BEGIN RECORDS SHOWN

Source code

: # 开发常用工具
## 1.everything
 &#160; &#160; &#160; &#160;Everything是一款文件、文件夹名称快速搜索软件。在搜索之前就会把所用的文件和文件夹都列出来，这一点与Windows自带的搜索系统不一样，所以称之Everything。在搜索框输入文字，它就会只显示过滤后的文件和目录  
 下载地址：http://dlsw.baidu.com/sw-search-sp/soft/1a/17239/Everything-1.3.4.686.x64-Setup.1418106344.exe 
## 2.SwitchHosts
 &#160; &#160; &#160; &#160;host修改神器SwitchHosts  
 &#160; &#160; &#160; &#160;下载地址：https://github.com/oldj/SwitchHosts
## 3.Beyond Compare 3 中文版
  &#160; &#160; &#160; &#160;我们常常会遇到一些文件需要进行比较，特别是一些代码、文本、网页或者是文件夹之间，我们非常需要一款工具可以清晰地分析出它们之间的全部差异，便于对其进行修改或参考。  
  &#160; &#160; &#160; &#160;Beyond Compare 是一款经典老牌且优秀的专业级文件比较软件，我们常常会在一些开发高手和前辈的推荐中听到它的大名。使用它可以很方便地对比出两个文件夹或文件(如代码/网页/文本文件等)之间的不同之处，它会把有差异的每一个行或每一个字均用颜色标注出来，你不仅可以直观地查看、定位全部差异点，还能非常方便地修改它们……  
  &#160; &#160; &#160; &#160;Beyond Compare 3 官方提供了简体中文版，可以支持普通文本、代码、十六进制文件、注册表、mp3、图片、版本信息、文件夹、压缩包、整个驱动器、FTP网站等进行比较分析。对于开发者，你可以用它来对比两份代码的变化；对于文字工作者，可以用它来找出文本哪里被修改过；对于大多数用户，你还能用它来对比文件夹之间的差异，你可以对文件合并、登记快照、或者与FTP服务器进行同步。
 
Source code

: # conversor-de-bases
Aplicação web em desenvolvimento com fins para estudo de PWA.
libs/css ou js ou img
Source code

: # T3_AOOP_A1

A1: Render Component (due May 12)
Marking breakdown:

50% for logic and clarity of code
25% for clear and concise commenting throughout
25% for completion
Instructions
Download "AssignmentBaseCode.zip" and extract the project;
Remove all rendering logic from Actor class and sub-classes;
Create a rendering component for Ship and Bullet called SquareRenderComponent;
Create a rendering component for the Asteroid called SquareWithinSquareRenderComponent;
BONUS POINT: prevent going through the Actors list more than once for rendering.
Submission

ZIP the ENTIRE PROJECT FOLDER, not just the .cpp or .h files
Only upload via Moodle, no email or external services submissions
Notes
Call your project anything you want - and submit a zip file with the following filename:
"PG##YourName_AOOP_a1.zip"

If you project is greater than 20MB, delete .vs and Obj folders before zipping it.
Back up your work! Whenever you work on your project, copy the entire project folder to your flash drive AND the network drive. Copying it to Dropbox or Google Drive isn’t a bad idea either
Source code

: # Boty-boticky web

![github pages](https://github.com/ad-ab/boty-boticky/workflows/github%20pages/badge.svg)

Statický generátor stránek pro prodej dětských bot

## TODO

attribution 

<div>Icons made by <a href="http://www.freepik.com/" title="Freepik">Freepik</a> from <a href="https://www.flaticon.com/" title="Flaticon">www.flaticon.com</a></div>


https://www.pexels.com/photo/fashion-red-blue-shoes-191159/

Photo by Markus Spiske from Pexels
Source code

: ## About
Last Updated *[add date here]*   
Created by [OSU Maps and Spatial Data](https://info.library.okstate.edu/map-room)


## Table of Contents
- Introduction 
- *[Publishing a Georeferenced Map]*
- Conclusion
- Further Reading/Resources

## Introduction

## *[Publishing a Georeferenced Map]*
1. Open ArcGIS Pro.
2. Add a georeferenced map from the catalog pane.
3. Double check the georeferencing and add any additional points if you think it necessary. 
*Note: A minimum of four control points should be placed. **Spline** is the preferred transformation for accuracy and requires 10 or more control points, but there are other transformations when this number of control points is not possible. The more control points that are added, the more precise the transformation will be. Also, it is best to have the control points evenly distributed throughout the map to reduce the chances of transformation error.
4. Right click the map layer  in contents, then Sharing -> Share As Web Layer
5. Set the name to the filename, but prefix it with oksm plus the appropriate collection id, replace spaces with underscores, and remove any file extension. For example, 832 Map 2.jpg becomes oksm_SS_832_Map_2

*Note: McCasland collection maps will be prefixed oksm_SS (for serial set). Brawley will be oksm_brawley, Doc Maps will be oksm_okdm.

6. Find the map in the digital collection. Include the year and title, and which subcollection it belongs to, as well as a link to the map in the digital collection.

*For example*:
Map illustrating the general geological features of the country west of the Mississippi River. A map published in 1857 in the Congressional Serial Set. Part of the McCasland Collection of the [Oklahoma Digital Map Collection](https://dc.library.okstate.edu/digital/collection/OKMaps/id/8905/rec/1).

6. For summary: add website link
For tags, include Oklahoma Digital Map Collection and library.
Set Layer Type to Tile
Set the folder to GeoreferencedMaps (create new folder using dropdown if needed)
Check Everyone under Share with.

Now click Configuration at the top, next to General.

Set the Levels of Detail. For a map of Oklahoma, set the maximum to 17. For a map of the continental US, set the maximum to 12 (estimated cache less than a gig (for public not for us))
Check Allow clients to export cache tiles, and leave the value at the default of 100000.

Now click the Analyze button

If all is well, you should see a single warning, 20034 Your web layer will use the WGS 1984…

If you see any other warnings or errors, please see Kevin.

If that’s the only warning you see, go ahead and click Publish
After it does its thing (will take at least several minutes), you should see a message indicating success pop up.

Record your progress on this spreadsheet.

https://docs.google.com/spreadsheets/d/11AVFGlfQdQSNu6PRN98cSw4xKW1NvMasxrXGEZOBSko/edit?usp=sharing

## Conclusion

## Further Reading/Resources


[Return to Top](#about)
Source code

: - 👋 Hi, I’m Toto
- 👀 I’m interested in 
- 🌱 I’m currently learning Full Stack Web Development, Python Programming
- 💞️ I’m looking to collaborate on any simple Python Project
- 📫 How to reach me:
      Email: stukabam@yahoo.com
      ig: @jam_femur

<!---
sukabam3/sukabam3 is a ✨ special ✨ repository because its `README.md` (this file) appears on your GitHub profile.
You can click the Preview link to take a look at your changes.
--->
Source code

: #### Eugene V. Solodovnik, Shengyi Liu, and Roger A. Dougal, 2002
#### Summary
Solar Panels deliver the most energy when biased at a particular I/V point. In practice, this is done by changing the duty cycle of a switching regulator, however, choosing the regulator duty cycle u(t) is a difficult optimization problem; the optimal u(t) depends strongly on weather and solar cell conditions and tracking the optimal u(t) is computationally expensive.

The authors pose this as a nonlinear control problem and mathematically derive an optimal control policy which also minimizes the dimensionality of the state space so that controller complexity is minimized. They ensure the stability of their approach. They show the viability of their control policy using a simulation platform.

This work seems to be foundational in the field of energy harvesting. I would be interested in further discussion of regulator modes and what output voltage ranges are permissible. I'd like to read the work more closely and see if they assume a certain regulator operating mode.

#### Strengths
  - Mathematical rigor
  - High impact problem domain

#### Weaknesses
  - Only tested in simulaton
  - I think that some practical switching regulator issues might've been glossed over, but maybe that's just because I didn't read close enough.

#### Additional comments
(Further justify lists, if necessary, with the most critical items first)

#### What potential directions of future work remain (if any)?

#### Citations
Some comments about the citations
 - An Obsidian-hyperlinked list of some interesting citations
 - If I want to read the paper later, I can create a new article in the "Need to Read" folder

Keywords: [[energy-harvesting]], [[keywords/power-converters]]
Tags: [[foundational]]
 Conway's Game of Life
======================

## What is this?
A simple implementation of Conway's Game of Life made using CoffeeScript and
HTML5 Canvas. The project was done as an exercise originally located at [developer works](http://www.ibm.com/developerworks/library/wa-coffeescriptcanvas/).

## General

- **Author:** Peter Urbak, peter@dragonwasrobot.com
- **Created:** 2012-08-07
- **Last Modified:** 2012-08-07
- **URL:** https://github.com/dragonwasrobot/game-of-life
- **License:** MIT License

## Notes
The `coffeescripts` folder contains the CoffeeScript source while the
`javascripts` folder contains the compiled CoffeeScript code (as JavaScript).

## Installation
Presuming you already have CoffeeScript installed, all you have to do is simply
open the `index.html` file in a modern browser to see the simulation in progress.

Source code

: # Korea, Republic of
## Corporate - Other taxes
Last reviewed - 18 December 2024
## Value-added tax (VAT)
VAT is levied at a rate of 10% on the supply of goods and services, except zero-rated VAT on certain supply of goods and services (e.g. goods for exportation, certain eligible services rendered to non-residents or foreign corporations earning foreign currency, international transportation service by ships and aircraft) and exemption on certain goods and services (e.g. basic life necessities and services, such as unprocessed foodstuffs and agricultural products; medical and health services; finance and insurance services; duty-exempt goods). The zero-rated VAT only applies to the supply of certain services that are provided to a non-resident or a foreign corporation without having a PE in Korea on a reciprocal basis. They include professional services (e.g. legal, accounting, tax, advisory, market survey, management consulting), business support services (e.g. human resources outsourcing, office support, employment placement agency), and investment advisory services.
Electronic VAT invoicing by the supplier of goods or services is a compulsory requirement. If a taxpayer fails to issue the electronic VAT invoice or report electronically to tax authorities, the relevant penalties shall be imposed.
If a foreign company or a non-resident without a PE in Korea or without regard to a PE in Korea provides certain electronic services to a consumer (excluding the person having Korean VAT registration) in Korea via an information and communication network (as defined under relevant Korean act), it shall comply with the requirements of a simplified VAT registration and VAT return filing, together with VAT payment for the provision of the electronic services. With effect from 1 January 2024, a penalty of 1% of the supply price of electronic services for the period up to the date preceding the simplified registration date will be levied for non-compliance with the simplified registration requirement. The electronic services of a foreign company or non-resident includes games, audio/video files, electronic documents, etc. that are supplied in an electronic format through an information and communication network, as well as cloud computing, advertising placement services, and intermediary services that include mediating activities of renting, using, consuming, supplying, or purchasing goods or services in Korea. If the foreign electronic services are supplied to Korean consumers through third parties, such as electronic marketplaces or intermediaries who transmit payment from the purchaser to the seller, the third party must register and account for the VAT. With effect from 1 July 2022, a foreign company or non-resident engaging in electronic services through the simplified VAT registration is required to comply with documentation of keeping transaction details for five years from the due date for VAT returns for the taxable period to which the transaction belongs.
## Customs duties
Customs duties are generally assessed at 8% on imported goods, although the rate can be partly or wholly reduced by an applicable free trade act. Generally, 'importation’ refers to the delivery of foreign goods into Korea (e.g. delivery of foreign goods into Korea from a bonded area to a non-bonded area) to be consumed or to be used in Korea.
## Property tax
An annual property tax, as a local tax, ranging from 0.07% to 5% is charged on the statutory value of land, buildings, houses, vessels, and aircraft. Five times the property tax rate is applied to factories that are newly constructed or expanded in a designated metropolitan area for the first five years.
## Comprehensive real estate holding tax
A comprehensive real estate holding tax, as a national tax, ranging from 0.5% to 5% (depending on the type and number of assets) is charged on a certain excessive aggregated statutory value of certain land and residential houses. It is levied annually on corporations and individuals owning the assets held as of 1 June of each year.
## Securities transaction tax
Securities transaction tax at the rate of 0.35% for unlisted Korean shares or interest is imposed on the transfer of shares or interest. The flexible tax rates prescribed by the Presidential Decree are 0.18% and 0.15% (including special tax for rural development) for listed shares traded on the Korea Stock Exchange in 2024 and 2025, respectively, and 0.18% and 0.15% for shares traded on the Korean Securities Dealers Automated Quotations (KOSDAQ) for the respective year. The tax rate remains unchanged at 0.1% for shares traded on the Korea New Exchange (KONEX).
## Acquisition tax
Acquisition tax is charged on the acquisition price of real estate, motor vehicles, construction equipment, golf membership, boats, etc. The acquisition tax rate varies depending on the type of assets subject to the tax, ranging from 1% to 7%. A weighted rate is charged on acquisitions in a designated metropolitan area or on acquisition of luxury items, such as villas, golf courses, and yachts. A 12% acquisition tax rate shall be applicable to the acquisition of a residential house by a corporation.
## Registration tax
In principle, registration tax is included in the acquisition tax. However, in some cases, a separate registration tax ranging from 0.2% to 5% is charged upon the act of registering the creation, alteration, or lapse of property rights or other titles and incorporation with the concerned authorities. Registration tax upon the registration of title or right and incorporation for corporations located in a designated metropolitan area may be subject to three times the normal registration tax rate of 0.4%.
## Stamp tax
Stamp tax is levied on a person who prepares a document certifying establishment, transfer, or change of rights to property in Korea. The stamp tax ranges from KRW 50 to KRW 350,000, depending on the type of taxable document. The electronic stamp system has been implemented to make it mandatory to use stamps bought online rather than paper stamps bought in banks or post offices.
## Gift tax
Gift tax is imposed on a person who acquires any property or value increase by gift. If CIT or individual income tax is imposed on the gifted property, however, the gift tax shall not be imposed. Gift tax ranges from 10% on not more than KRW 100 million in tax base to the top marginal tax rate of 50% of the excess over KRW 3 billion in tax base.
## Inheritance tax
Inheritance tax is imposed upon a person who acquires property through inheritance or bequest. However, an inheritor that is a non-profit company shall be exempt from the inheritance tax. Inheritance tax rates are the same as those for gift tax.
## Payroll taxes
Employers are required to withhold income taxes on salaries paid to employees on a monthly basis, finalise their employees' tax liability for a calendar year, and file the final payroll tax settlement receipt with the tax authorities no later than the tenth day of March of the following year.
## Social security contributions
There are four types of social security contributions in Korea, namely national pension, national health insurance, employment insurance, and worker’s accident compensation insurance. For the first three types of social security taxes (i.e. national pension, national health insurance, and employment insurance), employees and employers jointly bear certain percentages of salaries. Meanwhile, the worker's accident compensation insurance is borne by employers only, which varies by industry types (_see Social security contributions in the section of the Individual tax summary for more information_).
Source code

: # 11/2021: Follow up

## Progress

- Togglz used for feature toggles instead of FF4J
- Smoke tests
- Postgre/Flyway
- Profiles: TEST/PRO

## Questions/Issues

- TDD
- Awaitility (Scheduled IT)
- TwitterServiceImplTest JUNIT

END RECORDS SHOWN

→ PROBLEM TO SOLVE
Quote the data above from the line containing "Acquisition tax is" to the line containing "## Registration tax", inclusive, and stop.

→ COMPLETED TASK
Acquisition tax is charged on the acquisition price of real estate, motor vehicles, construction equipment, golf membership, boats, etc. The acquisition tax rate varies depending on the type of assets subject to the tax, ranging from 1% to 7%. A weighted rate is charged on acquisitions in a designated metropolitan area or on acquisition of luxury items, such as villas, golf courses, and yachts. A 12% acquisition tax rate shall be applicable to the acquisition of a residential house by a corporation.
## Registration tax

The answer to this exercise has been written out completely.